1

I am using ThreadPoolExecutor in order to download a huge (~400k) amount of keyframe images. Keyframes names are stored in text file (let's say keyframes_list.txt).

I have modified the example provided in the documentation and it seems to work flawlessly with one exception: as it is clear the example passes every link to a future object which are all passed to an iterable (dict() to be precise). This iterable is passed as argument to as_completed() function to check when a future is completed. This of course requires a huge amount of text loaded at once in memory. My python process for this task takes up 1GB of RAM.

The full code is shown below:

import concurrent.futures
import requests

def download_keyframe(keyframe_name):
    url = 'http://server/to//Keyframes/{}.jpg'.format(keyframe_name)
    r = requests.get(url, allow_redirects=True)
    open('path/to/be/saved/keyframes/{}.jpg'.format(keyframe_name), 'wb').write(r.content)
    return True

keyframes_list_path = '/path/to/keyframes_list.txt'
future_to_url = {}
with concurrent.futures.ThreadPoolExecutor(max_workers=8) as executor:
    with open(keyframes_list_path, 'r') as f:
        for i, line in enumerate(f):
            fields = line.split('\t')
            keyframe_name = fields[0]
            future_to_url[executor.submit(download_keyframe, keyframe_name)] = keyframe_name
    for future in concurrent.futures.as_completed(future_to_url):
        keyframe_name = future_to_url[future]
        try:
            future.result()
        except Exception as exc:
            print('%r generated an exception: %s' % (keyframe_name, exc))
        else:
            print('Keyframe: {} was downloaded.'.format(keyframe_name))

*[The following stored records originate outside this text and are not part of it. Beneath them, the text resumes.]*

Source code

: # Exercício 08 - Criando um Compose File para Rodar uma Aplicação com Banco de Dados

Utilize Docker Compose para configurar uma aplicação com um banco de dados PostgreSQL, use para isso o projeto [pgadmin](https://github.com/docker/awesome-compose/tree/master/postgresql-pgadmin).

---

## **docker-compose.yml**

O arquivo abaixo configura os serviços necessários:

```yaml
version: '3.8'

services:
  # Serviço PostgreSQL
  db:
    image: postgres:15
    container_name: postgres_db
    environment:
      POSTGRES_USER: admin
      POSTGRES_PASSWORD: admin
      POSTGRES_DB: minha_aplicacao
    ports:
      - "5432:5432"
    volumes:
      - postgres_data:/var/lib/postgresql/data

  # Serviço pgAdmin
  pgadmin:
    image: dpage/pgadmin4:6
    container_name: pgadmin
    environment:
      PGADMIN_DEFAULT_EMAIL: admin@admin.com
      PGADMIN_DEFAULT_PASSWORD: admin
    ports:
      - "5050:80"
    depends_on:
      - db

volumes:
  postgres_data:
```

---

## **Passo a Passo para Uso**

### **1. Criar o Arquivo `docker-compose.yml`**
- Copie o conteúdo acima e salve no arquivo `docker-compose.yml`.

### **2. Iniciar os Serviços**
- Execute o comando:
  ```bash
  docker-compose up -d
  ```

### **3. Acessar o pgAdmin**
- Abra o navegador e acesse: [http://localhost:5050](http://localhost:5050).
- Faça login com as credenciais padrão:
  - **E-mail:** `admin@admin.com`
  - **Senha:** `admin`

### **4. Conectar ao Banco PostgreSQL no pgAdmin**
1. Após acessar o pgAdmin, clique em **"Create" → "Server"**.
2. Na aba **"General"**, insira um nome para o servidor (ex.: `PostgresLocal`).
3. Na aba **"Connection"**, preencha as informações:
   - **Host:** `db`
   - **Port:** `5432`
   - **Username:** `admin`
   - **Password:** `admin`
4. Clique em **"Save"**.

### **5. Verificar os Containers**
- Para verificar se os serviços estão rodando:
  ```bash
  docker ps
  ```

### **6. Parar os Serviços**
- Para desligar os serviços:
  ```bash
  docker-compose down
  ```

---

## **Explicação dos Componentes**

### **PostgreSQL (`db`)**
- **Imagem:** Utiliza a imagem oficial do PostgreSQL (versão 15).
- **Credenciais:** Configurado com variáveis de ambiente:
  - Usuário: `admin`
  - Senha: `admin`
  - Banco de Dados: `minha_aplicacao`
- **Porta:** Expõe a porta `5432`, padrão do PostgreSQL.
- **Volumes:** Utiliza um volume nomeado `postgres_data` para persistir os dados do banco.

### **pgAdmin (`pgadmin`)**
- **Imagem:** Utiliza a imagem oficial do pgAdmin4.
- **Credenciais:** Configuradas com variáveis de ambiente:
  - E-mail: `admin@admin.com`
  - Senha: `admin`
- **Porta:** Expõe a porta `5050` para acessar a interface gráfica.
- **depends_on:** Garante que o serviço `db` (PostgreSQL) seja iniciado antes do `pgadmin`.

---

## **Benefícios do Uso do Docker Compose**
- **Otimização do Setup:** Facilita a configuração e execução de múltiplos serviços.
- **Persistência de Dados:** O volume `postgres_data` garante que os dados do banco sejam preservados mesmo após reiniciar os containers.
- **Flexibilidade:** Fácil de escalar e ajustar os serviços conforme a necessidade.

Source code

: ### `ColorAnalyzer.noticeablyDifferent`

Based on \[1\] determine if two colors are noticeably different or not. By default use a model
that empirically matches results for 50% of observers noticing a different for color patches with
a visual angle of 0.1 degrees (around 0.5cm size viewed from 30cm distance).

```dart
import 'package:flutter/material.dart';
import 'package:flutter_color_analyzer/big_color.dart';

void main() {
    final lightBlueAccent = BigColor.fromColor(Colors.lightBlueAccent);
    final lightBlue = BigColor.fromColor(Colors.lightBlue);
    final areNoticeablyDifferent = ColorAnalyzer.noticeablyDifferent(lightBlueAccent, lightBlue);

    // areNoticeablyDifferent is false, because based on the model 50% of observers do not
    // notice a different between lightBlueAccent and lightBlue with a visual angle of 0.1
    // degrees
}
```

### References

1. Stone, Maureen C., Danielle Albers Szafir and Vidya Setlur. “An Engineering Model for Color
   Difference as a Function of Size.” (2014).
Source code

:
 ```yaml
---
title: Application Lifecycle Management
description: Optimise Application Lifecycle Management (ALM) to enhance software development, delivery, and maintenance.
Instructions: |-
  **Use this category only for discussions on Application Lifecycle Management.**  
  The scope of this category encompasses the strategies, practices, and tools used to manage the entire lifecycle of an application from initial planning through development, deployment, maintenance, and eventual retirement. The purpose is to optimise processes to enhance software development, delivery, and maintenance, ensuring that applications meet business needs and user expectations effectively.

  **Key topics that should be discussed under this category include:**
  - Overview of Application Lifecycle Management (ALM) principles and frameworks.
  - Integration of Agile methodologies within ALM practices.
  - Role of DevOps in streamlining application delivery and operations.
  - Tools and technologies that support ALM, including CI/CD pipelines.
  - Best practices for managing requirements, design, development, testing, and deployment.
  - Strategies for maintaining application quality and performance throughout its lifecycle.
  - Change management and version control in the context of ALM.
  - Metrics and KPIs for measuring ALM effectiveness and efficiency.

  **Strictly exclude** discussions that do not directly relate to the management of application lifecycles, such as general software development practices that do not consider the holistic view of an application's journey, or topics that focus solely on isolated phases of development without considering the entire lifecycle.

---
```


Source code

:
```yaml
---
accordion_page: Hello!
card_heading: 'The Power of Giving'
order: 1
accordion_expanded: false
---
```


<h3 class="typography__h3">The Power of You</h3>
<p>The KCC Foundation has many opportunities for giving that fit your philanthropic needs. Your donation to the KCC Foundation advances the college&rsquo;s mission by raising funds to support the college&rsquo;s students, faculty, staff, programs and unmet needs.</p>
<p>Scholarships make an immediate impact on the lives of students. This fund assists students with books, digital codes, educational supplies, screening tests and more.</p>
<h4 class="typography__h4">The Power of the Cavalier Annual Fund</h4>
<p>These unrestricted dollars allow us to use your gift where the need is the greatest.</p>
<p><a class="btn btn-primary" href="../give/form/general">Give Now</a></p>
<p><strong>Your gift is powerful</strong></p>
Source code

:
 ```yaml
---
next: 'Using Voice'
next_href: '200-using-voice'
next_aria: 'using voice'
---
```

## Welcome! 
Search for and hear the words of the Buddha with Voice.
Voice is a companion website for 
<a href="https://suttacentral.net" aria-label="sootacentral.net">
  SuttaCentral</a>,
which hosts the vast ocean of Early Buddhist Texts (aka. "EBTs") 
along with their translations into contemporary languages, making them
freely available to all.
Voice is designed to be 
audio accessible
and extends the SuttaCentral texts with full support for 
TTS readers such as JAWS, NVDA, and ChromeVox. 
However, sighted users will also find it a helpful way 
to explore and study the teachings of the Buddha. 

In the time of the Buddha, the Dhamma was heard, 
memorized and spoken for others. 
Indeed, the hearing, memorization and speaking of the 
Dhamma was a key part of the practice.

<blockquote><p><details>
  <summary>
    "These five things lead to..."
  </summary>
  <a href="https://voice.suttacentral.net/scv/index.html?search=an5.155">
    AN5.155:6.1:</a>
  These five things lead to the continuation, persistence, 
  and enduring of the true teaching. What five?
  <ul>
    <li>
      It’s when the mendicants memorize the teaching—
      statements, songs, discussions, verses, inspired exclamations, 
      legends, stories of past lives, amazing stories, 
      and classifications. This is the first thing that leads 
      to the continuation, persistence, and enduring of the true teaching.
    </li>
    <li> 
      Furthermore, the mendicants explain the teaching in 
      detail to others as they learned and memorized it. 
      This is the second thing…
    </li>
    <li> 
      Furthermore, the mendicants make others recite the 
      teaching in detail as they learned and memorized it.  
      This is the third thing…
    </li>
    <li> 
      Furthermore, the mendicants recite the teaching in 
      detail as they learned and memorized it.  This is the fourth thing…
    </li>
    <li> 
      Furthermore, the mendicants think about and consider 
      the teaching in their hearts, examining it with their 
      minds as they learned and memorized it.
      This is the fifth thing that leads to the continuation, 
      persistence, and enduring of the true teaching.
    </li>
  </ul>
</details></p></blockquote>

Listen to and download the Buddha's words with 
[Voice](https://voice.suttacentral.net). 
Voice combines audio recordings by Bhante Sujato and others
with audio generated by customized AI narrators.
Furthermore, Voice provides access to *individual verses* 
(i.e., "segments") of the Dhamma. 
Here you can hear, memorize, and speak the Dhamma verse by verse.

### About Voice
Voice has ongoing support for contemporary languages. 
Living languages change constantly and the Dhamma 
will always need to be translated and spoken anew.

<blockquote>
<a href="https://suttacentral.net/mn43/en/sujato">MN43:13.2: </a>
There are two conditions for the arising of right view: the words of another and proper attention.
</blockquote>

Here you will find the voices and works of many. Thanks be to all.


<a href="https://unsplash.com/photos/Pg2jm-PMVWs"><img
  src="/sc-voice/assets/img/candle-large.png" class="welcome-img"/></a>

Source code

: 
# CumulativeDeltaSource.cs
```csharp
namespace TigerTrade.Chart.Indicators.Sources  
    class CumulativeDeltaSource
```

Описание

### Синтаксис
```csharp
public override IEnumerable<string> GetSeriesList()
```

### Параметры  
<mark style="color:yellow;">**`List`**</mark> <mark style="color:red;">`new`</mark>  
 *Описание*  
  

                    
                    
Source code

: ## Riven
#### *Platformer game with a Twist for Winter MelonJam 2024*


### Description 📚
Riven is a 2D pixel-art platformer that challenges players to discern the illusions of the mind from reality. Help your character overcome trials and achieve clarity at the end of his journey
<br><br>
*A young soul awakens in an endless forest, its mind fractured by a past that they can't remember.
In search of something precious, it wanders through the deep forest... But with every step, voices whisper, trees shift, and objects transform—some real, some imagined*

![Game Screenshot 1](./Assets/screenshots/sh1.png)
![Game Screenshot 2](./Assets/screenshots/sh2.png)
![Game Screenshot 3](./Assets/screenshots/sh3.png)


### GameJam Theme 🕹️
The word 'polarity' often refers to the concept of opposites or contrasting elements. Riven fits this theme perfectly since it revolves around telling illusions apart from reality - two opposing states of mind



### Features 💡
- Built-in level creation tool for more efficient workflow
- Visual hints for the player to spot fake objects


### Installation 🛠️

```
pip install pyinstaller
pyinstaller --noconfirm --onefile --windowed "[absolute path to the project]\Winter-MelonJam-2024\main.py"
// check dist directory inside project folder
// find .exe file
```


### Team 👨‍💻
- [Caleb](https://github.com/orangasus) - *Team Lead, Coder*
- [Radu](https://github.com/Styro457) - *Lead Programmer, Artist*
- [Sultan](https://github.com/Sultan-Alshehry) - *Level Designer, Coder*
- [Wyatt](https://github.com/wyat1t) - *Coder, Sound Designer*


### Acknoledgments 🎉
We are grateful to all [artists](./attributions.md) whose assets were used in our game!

So, my question is how could I provide both an iterable and also keep memory footprint low. I have considered using queue but I am not sure it's cooperating with ThreadPoolExecutor smoothly. Is there an easy way to control the amount of futures submitted to ThreadPoolExecutor?

Eypros
  • 5,370
  • 6
  • 42
  • 75
  • A little confused, if you want to print out that `keyframe_name`, then you must store them somewhere? How do you image that you can save the memory on this part? BTW, you should better close your file after writing. And further, you can use asynchronous IO(for example `aiohttp`) to do network communication, that can be faster and more lightweight. – Sraw Nov 01 '18 at 15:26
  • I am just saying that if I am using a number of workers (8 in my case) why do I to load all set of urls all the way? As for the file you are right (I just copied it from somewhere). – Eypros Nov 01 '18 at 15:31

2 Answers2

4

The answer by AdamKG is a good start, but his code will wait until a chunk has been processed completely before starting to process the next chunk. Therefore, you lose some performance.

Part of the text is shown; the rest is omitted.